Fine. You are certainly free to do your evaluations and decision making using other people's muddled analytical metrics.
You have also expressed your admiration for equity_360's analysis under the other topic. Be careful. The metrics he employs are useful. But they are not determinative. Especially EBITDA. Consider the following extreme scenario to make the point.
Suppose SWHC acquired some parts of Freedom. Suppose those parts had earnings of $25 million / year. Suppose SWHC was able to borrow to buy it (since they just paid 6% for 3 year money, I presume 10 year money would cost them at least 8%). Now suppose SWHC overpays substantially for the acquisition by paying 40 times earnings (borrowing $1 billion). What would happen to the various metrics?
SWHC earnings would increase by Freedom's $25 million but decrease by SWHC's $80 million interest cost. Thus there would be a net decrease to SWHC earnings of $55 million. Also,SWHC's balance sheet would be severely compromised. I am sure you would agree that SWHC is worth less after the acquisition because they overpaid so much. But what would happen to EBITDA? It would go HIGHER (because the interest that SWHC would be paying is excluded from the calculation). Equity's analysis would raise SWHC's share value while in fact it went lower. Again, EBITDA is a useful tool for evaluating a company, but it is not determinative. And it doesn't become determinative even if you hear it discussed a million times by everyone else.
When the P/E for the S&P 500 is calculated, they do not account for the cumulative cash on hand for the 500 companies. They simply don't. No matter how much you scream about how cash on hand is taken into account in the calculation of the P/E, it just isn't.
I have NEVER heard a statistic given for the total cumulative cash on hand for the 500 companies in the S&P 500. I hear about the P/E multiple for the S&P 500 all the time.
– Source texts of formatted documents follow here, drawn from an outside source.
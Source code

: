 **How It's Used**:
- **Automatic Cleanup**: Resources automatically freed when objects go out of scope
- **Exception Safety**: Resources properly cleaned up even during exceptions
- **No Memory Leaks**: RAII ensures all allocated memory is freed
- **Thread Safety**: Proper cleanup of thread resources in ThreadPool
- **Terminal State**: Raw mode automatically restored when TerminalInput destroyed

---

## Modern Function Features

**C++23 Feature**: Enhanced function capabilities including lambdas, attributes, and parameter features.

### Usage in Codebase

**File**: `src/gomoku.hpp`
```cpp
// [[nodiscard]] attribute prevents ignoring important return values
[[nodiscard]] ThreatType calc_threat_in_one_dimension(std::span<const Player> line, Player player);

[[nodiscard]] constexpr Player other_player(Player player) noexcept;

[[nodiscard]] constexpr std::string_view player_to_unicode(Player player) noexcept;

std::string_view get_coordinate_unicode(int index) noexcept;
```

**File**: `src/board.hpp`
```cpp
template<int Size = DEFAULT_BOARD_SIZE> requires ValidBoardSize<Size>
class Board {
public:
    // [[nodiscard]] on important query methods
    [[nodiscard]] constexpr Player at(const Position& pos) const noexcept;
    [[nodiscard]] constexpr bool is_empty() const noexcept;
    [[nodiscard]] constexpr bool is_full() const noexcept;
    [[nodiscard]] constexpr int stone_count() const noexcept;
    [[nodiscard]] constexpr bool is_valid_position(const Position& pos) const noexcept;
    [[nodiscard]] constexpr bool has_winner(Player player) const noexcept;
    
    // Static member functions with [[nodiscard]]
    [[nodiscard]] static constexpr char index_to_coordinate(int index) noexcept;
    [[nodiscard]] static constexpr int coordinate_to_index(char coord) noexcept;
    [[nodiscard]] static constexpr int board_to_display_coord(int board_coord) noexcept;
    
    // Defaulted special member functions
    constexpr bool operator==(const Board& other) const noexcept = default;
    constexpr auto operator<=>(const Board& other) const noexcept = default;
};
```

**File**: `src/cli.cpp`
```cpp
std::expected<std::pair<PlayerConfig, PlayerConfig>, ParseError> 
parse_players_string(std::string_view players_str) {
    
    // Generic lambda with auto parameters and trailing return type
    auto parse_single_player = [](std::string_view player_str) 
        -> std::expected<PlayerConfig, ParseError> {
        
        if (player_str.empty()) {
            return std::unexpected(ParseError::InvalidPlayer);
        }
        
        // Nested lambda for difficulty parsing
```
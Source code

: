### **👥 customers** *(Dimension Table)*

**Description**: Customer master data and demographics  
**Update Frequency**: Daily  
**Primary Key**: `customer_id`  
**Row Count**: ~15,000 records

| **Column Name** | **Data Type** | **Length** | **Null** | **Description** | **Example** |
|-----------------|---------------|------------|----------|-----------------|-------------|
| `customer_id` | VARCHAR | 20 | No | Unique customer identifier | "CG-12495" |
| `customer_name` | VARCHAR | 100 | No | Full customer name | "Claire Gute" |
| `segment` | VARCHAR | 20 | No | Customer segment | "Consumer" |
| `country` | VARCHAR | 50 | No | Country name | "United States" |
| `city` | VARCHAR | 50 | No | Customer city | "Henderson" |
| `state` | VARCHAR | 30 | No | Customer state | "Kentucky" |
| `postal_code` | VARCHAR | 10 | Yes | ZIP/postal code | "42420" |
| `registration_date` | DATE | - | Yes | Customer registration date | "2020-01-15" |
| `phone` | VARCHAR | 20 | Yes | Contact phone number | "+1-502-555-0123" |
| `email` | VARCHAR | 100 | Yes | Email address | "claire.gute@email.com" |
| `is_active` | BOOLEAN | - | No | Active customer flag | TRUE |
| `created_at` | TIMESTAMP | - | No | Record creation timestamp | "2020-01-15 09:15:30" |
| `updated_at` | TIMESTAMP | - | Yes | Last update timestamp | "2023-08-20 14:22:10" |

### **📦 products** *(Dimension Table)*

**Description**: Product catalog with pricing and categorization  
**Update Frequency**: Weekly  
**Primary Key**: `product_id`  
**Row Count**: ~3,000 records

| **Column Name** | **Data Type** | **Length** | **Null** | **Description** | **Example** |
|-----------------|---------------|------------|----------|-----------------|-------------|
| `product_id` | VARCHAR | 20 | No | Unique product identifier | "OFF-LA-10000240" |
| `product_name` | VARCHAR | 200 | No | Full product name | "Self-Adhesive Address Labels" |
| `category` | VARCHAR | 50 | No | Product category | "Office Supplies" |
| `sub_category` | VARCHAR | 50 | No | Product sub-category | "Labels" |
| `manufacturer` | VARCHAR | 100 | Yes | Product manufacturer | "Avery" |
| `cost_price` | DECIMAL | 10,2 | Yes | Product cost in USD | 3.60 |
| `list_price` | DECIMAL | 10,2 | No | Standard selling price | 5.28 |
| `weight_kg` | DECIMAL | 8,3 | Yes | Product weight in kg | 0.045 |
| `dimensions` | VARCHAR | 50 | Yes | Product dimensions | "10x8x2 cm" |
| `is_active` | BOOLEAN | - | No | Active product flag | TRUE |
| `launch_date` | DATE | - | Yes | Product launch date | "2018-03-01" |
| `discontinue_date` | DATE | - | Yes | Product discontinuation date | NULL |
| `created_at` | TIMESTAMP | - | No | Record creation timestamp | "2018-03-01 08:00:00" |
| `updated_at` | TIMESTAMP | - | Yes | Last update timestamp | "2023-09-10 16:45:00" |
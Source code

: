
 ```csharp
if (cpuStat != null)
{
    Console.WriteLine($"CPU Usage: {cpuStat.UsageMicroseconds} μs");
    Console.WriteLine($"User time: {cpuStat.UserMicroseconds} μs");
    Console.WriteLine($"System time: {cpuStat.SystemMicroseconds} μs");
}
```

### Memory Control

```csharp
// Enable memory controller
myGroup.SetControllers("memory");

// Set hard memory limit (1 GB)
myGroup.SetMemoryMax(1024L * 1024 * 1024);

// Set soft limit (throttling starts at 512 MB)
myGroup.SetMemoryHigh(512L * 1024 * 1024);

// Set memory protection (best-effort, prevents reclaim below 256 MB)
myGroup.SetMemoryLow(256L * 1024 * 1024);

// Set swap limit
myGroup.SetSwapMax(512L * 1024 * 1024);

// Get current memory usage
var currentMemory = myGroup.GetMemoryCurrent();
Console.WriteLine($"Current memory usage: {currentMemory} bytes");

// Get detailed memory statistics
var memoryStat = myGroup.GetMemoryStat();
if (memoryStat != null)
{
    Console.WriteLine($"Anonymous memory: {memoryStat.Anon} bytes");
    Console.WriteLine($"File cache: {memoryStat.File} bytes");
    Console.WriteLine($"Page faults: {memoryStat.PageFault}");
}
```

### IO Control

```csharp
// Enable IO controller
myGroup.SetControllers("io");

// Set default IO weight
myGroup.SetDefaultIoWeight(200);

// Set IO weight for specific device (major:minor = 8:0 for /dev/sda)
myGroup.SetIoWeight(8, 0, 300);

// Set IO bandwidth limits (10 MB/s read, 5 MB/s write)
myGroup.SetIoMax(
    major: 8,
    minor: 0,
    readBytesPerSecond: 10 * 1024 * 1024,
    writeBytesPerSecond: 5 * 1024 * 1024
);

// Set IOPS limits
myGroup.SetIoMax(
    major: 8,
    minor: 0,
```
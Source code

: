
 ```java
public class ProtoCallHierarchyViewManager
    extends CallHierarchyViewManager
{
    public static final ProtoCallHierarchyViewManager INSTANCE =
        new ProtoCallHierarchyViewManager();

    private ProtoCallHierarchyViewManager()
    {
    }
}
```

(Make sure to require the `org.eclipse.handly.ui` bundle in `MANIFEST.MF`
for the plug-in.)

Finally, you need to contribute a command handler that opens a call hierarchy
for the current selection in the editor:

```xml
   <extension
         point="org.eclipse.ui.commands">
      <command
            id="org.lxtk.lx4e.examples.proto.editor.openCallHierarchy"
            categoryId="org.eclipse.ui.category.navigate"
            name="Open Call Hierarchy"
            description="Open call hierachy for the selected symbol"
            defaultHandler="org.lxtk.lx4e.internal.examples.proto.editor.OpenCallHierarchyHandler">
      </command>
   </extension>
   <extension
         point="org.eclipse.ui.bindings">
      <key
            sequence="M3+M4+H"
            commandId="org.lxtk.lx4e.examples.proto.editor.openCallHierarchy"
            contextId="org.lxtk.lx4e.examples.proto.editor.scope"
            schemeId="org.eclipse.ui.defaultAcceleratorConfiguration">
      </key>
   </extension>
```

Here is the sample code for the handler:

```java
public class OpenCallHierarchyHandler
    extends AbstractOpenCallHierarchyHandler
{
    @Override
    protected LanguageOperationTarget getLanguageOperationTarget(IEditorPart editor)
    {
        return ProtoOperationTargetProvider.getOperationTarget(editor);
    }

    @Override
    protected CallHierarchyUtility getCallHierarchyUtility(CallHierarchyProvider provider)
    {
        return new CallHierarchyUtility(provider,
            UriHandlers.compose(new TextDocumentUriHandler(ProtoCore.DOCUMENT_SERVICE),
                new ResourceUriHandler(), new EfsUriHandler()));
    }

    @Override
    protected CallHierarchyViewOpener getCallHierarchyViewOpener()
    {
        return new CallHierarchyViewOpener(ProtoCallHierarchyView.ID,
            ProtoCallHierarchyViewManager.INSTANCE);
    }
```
You also brought up Apple in your last post as support of your position. They do NOT discount Apple's $140/share from the stock price when calculating its P/E. It is very rare that I hear someone say the "P/E ex-cash" when discussing Apple, or any stock.
Look, for most companies the cash on hand is relatively small so they ignore it in casual discussion. When it is not small they don' ignore it. Apple is a case in point. Apple's cash is equal to about 25% of its share price. The cash on hand for SWHC is also huge. At $75 million that about 12% of share price.
Obviously I never would have made it as an Economics professor teaching a bunch of freshmen. My teaching abilities are about on par with those of 95% of the public school teachers in America. That is why the public schools so such a poor job.
The extreme example below illustrates the principle which applies to EVERY company, All of the common shorthand ways of discussing various metrics do not change the operating principle. No matter how many times you repeat an inaccuracy it does not make it accurate.